There is a dear Brother in our church who is celebrating his birthday today. I teased him at church on Sunday that the nation called a holiday to celebrate his birthday. He laughed about it and we enjoyed some good ribbing at the Men’s Breakfast. As I began to think on that incident I came to realize that we may take Memorial Day a little too much for granted. As I enjoyed the final laps of the World 600 I realized that we would not enjoy these freedoms without the freedom that surrounded that NASCAR event. Do you realize that at the beginning of each NASCAR race they have a prayer prayed by some local pastor. As a matter of fact the Daytona 500 was opened in prayer by one of our own Southern Baptist Pastors, Dr. David Uth, of First Baptist Orlando. At Sunday’s World 600 Dr. James Dobson delivered the opening prayer. What a great freedom and it is celebrated without embarrassment. Though some may not like this opening prayer, this freedom could not be celebrated without the sacrifice of our forefathers.
President Abraham Lincoln recognized there was a need to help mend the battle wounds of the War of the States. General John Logan, a Southern States General, was the brainchild behind this day. It was originally named “Decorations Day” and was scheduled on May 30. The reason May 30 was chosen had to do with the war itself. It seems that May 30 is the only day there is no recorded battles during the War of the States. Thus, on May 30, 1868 the nation officially celebrated the first Memorial Day. In Lincoln’s Gettysburg Address he spoke words 5 years before the first official observance and 2 years before the official end of the War of the States, that still live with us today:
“…that we here highly resolve that these dead shall not have died in vain; that this nation shall have a new birth of freedom; and that this government of the people, by the people, for the people, shall not perish from the earth.”

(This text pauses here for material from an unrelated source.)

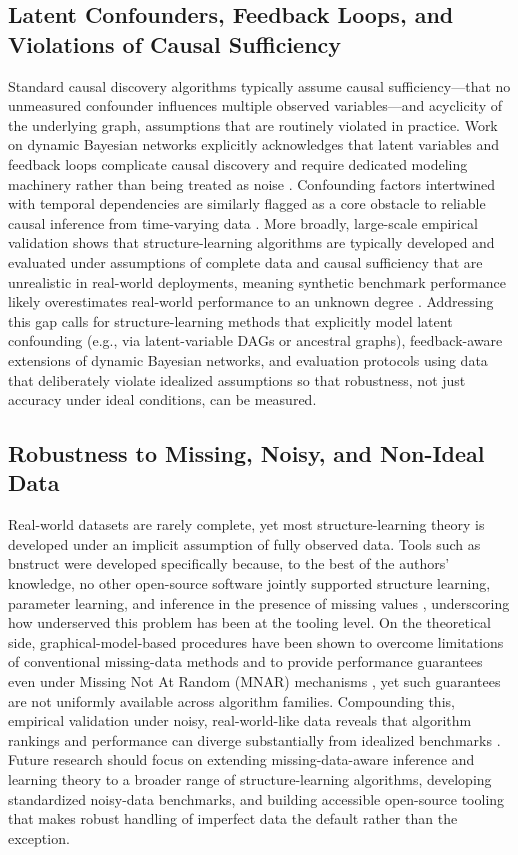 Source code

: \subsection{Latent Confounders, Feedback Loops, and Violations of Causal Sufficiency}
Standard causal discovery algorithms typically assume causal sufficiency---that no unmeasured confounder influences multiple observed variables---and acyclicity of the underlying graph, assumptions that are routinely violated in practice. Work on dynamic Bayesian networks explicitly acknowledges that latent variables and feedback loops complicate causal discovery and require dedicated modeling machinery rather than being treated as noise \cite{zhang2026causale}. Confounding factors intertwined with temporal dependencies are similarly flagged as a core obstacle to reliable causal inference from time-varying data \cite{zhang2026causalc}. More broadly, large-scale empirical validation shows that structure-learning algorithms are typically developed and evaluated under assumptions of complete data and causal sufficiency that are unrealistic in real-world deployments, meaning synthetic benchmark performance likely overestimates real-world performance to an unknown degree \cite{constantinou2021large}. Addressing this gap calls for structure-learning methods that explicitly model latent confounding (e.g., via latent-variable DAGs or ancestral graphs), feedback-aware extensions of dynamic Bayesian networks, and evaluation protocols using data that deliberately violate idealized assumptions so that robustness, not just accuracy under ideal conditions, can be measured.

\subsection{Robustness to Missing, Noisy, and Non-Ideal Data}
Real-world datasets are rarely complete, yet most structure-learning theory is developed under an implicit assumption of fully observed data. Tools such as bnstruct were developed specifically because, to the best of the authors' knowledge, no other open-source software jointly supported structure learning, parameter learning, and inference in the presence of missing values \cite{franzin2016bnstruct}, underscoring how underserved this problem has been at the tooling level. On the theoretical side, graphical-model-based procedures have been shown to overcome limitations of conventional missing-data methods and to provide performance guarantees even under Missing Not At Random (MNAR) mechanisms \cite{mohan2013graphical}, yet such guarantees are not uniformly available across algorithm families. Compounding this, empirical validation under noisy, real-world-like data reveals that algorithm rankings and performance can diverge substantially from idealized benchmarks \cite{constantinou2021large}. Future research should focus on extending missing-data-aware inference and learning theory to a broader range of structure-learning algorithms, developing standardized noisy-data benchmarks, and building accessible open-source tooling that makes robust handling of imperfect data the default rather than the exception.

– November 19, 1863 – Lincoln’s Gettysburg Address
While Memorial Day was celebrated in one form or another for over 100 years it did not become a national holiday until 1971. It then became an official holiday to be observed by our nation. At 3pm local time communities will observe the National Moment of Remembrance. It is at this time that Public Law 106-579 comes into effect. It calls for everything to come to a stand still for a moment of observance and remembering those who have fallen. Amtrak trains blow their whistles and Major League Baseball games are suspended for this moment.
We at SBC Today desire to honor those who have died in service for our country. We also want to honor those who serve today in order that we may be free. When you eat your hot dog today remember there are those who are standing guard with only MRE‘s to eat so that you and I can freely eat those hot dogs. When you gripe and complain that our President has chosen to be in Chicago, something I am appalled to think he would do, remember that we have men and women fighting on a foreign field in order for our President to freely decide his place of celebration. Remember that when you lay your head down tonight and close your eyes, we have men and women standing guard that will not sleep in order for you and I to sleep soundly and free tonight.
However, there is one other death that we must remember. It is the death of Jesus Christ that gives us freedom. Do not ever forget that if His death had not been experienced we would not know what true freedom is.